Stored items from a collection:
▼
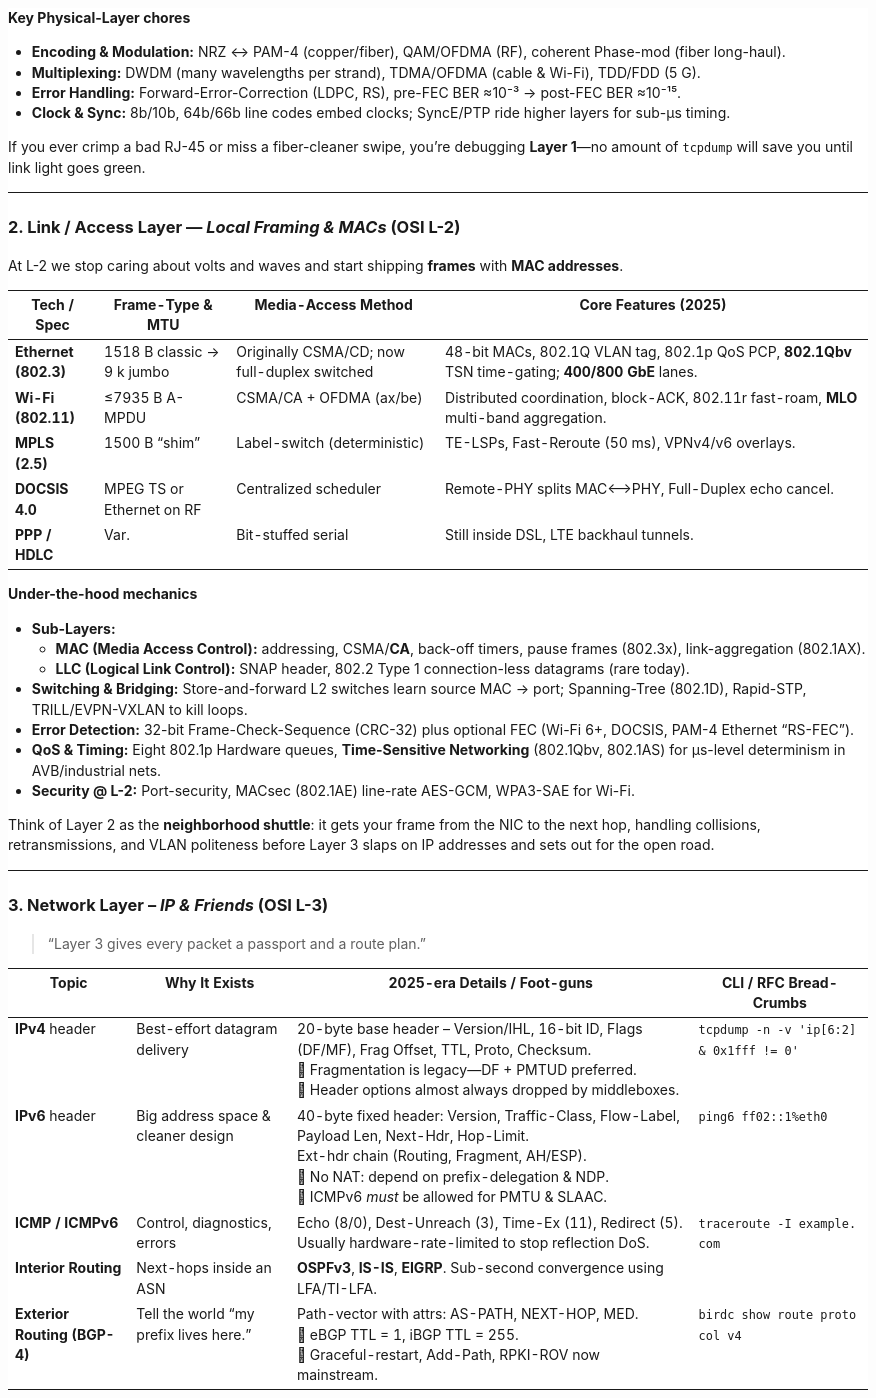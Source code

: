 **Key Physical-Layer chores**

* **Encoding & Modulation:** NRZ ↔ PAM-4 (copper/fiber), QAM/OFDMA (RF), coherent Phase-mod (fiber long-haul).  
* **Multiplexing:** DWDM (many wavelengths per strand), TDMA/OFDMA (cable & Wi-Fi), TDD/FDD (5 G).  
* **Error Handling:** Forward-Error-Correction (LDPC, RS), pre-FEC BER ≈10⁻³ → post-FEC BER ≈10⁻¹⁵.  
* **Clock & Sync:** 8b/10b, 64b/66b line codes embed clocks; SyncE/PTP ride higher layers for sub-µs timing.  

If you ever crimp a bad RJ-45 or miss a fiber-cleaner swipe, you’re debugging **Layer 1**—no amount of `tcpdump` will save you until link light goes green.

---

### 2. Link / Access Layer — *Local Framing & MACs* (OSI L-2)

At L-2 we stop caring about volts and waves and start shipping **frames** with **MAC addresses**.

| Tech / Spec          | Frame-Type & MTU           | Media-Access Method                          | Core Features (2025)                                                                               |
|----------------------|----------------------------|----------------------------------------------|----------------------------------------------------------------------------------------------------|
| **Ethernet (802.3)** | 1518 B classic → 9 k jumbo | Originally CSMA/CD; now full-duplex switched | 48-bit MACs, 802.1Q VLAN tag, 802.1p QoS PCP, **802.1Qbv** TSN time-gating; **400/800 GbE** lanes. |
| **Wi-Fi (802.11)**   | ≤7935 B A-MPDU             | CSMA/CA + OFDMA (ax/be)                      | Distributed coordination, block-ACK, 802.11r fast-roam, **MLO** multi-band aggregation.            |
| **MPLS (2.5)**       | 1500 B “shim”              | Label-switch (deterministic)                 | TE-LSPs, Fast-Reroute (50 ms), VPNv4/v6 overlays.                                                  |
| **DOCSIS 4.0**       | MPEG TS or Ethernet on RF  | Centralized scheduler                        | Remote-PHY splits MAC<–>PHY, Full-Duplex echo cancel.                                              |
| **PPP / HDLC**       | Var.                       | Bit-stuffed serial                           | Still inside DSL, LTE backhaul tunnels.                                                            |

**Under-the-hood mechanics**

* **Sub-Layers:**  
  * **MAC (Media Access Control):** addressing, CSMA/**CA**, back-off timers, pause frames (802.3x), link-aggregation (802.1AX).  
  * **LLC (Logical Link Control):** SNAP header, 802.2 Type 1 connection-less datagrams (rare today).  
* **Switching & Bridging:** Store-and-forward L2 switches learn source MAC → port; Spanning-Tree (802.1D), Rapid-STP, TRILL/EVPN-VXLAN to kill loops.  
* **Error Detection:** 32-bit Frame-Check-Sequence (CRC-32) plus optional FEC (Wi-Fi 6+, DOCSIS, PAM-4 Ethernet “RS-FEC”).  
* **QoS & Timing:** Eight 802.1p Hardware queues, **Time-Sensitive Networking** (802.1Qbv, 802.1AS) for µs-level determinism in AVB/industrial nets.  
* **Security @ L-2:** Port-security, MACsec (802.1AE) line-rate AES-GCM, WPA3-SAE for Wi-Fi.  

Think of Layer 2 as the **neighborhood shuttle**: it gets your frame from the NIC to the next hop, handling collisions, retransmissions, and VLAN politeness before Layer 3 slaps on IP addresses and sets out for the open road.

---

### 3. Network Layer – _IP & Friends_ (OSI L-3)

> “Layer 3 gives every packet a passport and a route plan.”

| Topic                                 | Why It Exists                          | 2025-era Details / Foot-guns                                                                                                                                                                                                                 | CLI / RFC Bread-Crumbs                  |
|---------------------------------------|----------------------------------------|----------------------------------------------------------------------------------------------------------------------------------------------------------------------------------------------------------------------------------------------|-----------------------------------------|
| **IPv4** header                       | Best-effort datagram delivery          | 20-byte base header – Version/IHL, 16-bit ID, Flags (DF/MF), Frag Offset, TTL, Proto, Checksum. <br>🔸 Fragmentation is legacy—DF + PMTUD preferred. <br>🔸 Header options almost always dropped by middleboxes.                               | `tcpdump -n -v 'ip[6:2] & 0x1fff != 0'` |
| **IPv6** header                       | Big address space & cleaner design     | 40-byte fixed header: Version, Traffic-Class, Flow-Label, Payload Len, Next-Hdr, Hop-Limit. <br>Ext-hdr chain (Routing, Fragment, AH/ESP). <br>🔸 No NAT: depend on prefix-delegation & NDP. <br>🔸 ICMPv6 *must* be allowed for PMTU & SLAAC. | `ping6 ff02::1%eth0`                    |
| **ICMP / ICMPv6**                     | Control, diagnostics, errors           | Echo (8/0), Dest-Unreach (3), Time-Ex (11), Redirect (5). <br>Usually hardware-rate-limited to stop reflection DoS.                                                                                                                          | `traceroute -I example.com`             |
| **Interior Routing**                  | Next-hops inside an ASN                | **OSPFv3**, **IS-IS**, **EIGRP**. Sub-second convergence using LFA/TI-LFA.                                                                                                                                                                   |
| **Exterior Routing (BGP-4)**          | Tell the world “my prefix lives here.” | Path-vector with attrs: AS-PATH, NEXT-HOP, MED. <br>🔸 eBGP TTL = 1, iBGP TTL = 255. <br>🔸 Graceful-restart, Add-Path, RPKI-ROV now mainstream.                                                                                               | `birdc show route protocol v4`          |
▲
-- What the exercise asks --
Could you retype exactly the lines above, starting at the line that contains "for sub-µs timing." and ending at the line that contains "At L-2 we stop", and nothing more?

-- Solution to this exercise --
* **Clock & Sync:** 8b/10b, 64b/66b line codes embed clocks; SyncE/PTP ride higher layers for sub-µs timing.  

If you ever crimp a bad RJ-45 or miss a fiber-cleaner swipe, you’re debugging **Layer 1**—no amount of `tcpdump` will save you until link light goes green.

---

### 2. Link / Access Layer — *Local Framing & MACs* (OSI L-2)

At L-2 we stop caring about volts and waves and start shipping **frames** with **MAC addresses**.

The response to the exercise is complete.